Mengapakah orang Melayu begitu bergairah dengan budayanya, setidak-tidaknya suatu masa dahulu? Jawabnya memadailah diminta dari George Henry Lewes dalam bukunya The Principle of Success in Literature (1969), yang dikaitkan dengan konteks historis Kerajaan Riau-Lingga bahwa rakyat dari segenap lapisan masyarakat sangat mencintai aktivitas dan kreativitas budaya. Itu satu kuncinya. Jika informasi itu masih juga kurang, kita dapat bertanya kepada Barbara Watson Andaya dan Virginia Matheson melalui artikel mereka “Islamic Thought and Malay Tradition: The Writings of Raja Ali Haji of Riau, ca. 1809—ca. 1870” (1979) bahwa kaum bangsawan dan elit Kerajaan Riau-Lingga melibatkan diri langsung secara aktif dalam kegiatan berbudaya itu.

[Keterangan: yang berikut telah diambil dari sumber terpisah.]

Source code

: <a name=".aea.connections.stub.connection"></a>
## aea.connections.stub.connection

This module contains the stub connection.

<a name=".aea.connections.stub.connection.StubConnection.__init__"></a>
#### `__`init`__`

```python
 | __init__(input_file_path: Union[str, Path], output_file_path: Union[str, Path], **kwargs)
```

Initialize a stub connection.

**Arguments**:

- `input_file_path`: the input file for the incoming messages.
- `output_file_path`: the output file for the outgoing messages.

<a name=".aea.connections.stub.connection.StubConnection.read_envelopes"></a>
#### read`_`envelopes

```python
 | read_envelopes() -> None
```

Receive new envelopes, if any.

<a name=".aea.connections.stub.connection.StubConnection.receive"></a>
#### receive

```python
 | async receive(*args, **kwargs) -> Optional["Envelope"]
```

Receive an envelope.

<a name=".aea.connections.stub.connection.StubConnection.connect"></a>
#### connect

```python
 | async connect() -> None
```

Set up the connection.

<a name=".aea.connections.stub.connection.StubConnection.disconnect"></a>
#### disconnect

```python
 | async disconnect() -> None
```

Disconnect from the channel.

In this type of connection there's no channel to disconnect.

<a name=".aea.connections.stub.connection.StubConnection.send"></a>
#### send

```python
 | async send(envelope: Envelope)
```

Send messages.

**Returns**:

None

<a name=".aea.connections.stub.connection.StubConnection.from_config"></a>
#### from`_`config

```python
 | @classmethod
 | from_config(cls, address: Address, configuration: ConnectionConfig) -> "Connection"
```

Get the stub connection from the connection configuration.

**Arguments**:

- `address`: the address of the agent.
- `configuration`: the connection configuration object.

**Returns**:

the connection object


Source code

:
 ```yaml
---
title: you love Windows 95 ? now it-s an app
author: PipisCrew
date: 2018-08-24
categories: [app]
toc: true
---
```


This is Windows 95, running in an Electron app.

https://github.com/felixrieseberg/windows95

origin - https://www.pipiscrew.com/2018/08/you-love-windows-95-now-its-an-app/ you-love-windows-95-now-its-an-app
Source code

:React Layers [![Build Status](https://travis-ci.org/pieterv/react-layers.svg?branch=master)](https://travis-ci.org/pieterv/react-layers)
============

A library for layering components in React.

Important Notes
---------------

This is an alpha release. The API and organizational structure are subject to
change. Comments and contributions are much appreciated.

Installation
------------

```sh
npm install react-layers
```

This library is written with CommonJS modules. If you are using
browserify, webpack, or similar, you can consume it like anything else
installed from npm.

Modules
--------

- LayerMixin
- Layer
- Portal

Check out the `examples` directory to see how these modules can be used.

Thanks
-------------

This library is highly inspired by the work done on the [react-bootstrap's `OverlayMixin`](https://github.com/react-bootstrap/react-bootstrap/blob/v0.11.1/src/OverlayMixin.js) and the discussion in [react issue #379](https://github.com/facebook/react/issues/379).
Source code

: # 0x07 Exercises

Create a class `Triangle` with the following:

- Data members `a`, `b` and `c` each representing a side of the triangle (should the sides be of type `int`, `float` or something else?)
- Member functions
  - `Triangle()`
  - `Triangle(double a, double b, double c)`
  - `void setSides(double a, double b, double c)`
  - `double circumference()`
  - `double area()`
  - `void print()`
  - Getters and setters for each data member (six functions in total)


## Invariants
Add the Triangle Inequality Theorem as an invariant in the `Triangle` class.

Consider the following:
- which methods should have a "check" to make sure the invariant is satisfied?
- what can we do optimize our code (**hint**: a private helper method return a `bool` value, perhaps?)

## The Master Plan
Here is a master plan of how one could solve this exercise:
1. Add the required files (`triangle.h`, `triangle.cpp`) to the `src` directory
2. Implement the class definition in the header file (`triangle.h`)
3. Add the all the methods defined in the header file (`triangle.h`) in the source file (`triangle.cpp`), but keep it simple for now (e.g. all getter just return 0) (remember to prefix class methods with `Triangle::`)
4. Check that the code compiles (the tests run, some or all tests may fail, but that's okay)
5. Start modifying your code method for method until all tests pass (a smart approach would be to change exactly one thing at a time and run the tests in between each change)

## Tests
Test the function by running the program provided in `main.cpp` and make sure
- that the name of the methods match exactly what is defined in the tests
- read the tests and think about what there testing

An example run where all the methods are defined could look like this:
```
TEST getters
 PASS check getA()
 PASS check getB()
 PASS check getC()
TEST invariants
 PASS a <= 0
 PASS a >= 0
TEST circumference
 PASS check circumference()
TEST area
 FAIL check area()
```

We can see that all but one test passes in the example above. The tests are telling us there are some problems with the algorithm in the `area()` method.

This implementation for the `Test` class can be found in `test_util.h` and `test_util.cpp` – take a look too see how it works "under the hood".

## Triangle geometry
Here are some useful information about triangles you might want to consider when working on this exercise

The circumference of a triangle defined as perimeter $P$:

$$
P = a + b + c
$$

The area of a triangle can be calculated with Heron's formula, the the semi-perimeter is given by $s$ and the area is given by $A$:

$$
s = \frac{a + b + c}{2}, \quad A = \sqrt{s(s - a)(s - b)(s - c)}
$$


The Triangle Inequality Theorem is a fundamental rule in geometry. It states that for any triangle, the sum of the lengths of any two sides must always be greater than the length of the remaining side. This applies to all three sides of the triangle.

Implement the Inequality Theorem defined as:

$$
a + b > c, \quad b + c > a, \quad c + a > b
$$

Nah, peran pemimpin sangat menentukan dalam hal bertanam budi ini. Alhasil, jasa mereka tetap dikenang dan dihargai sampai setakat ini, jauh melebihi bakti lain yang pernah mereka lakukan. Pasal apa? Pasal, memperjuangkan kebudayaan berarti mempertahankan serta menjunjung marwah dan jatidiri bangsa. Dari situlah kesemua kisah tamadun manusia bermula.

Hikmahnya pada kita hari ini bahwa kerja-kerja budaya memerlukan keikhlasan, ketulusan, dan ketunakan yang berkesinambungan. Ia bukanlah kerja sambil lewa (asal jadi) sekadar memenuhi pelawaan (permintaan) dari kanan dan kiri. Ia bukan pula sekadar pertunjukan sekali-sekala untuk melupakan kerunsingan dan beban hidup sehari-hari. Ia tak pula bermakna menumpang keharuman dari upaya gemilang para pendahulu yang melegenda.

Kebudayaan boleh kekal, terbina, dan maju jika penyelenggaraannya didasari oleh akal-budi yang mengharapkan rida Allah. Itulah yang menjadi punca dan puncak dari niat, hasrat, dan pekerti untuk mengabdi. Sejarah mengajarkan bahwa tamadun yang dibangun oleh akal-budi menjadikan pelakunya tak pernah dapat dilupakan walaupun dia telah lama berpulang ke kampung yang abadi.***


oleh Abdul Malik pada 2 Oktober 2011 jam 19:14

Artikel bersempena

  • 14. Cerita Rakyat Melayu - 14.CERITA RAKYAT Di antara prosa khazanah Kepulauan Riau ialah cerita rakyat dan cerita tulisan para penulis daerah ini,baik lama maupun baru. Berikut ini ...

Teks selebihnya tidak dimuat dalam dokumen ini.